<<<<

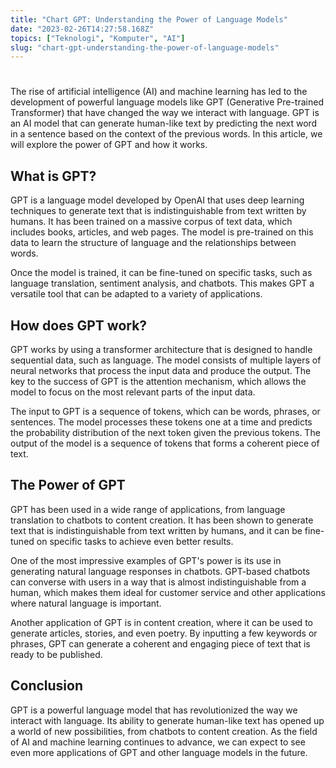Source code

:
 ```yaml
---
title: "Chart GPT: Understanding the Power of Language Models"
date: "2023-02-26T14:27:58.168Z"
topics: ["Teknologi", "Komputer", "AI"]
slug: "chart-gpt-understanding-the-power-of-language-models"
---
```


# 

The rise of artificial intelligence (AI) and machine learning has led to the development of powerful language models like GPT (Generative Pre-trained Transformer) that have changed the way we interact with language. GPT is an AI model that can generate human-like text by predicting the next word in a sentence based on the context of the previous words. In this article, we will explore the power of GPT and how it works.

## What is GPT?

GPT is a language model developed by OpenAI that uses deep learning techniques to generate text that is indistinguishable from text written by humans. It has been trained on a massive corpus of text data, which includes books, articles, and web pages. The model is pre-trained on this data to learn the structure of language and the relationships between words. 

Once the model is trained, it can be fine-tuned on specific tasks, such as language translation, sentiment analysis, and chatbots. This makes GPT a versatile tool that can be adapted to a variety of applications.

## How does GPT work?

GPT works by using a transformer architecture that is designed to handle sequential data, such as language. The model consists of multiple layers of neural networks that process the input data and produce the output. The key to the success of GPT is the attention mechanism, which allows the model to focus on the most relevant parts of the input data.

The input to GPT is a sequence of tokens, which can be words, phrases, or sentences. The model processes these tokens one at a time and predicts the probability distribution of the next token given the previous tokens. The output of the model is a sequence of tokens that forms a coherent piece of text.

## The Power of GPT

GPT has been used in a wide range of applications, from language translation to chatbots to content creation. It has been shown to generate text that is indistinguishable from text written by humans, and it can be fine-tuned on specific tasks to achieve even better results.

One of the most impressive examples of GPT's power is its use in generating natural language responses in chatbots. GPT-based chatbots can converse with users in a way that is almost indistinguishable from a human, which makes them ideal for customer service and other applications where natural language is important.

Another application of GPT is in content creation, where it can be used to generate articles, stories, and even poetry. By inputting a few keywords or phrases, GPT can generate a coherent and engaging piece of text that is ready to be published.

## Conclusion

GPT is a powerful language model that has revolutionized the way we interact with language. Its ability to generate human-like text has opened up a world of new possibilities, from chatbots to content creation. As the field of AI and machine learning continues to advance, we can expect to see even more applications of GPT and other language models in the future.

>>>>

EXERCISE DIRECTIONS:
Within the lines above, find those holding the word "phrases" and copy them.

ANSWER TO THE PROBLEM:
The input to GPT is a sequence of tokens, which can be words, phrases, or sentences. The model processes these tokens one at a time and predicts the probability distribution of the next token given the previous tokens. The output of the model is a sequence of tokens that forms a coherent piece of text.
Another application of GPT is in content creation, where it can be used to generate articles, stories, and even poetry. By inputting a few keywords or phrases, GPT can generate a coherent and engaging piece of text that is ready to be published.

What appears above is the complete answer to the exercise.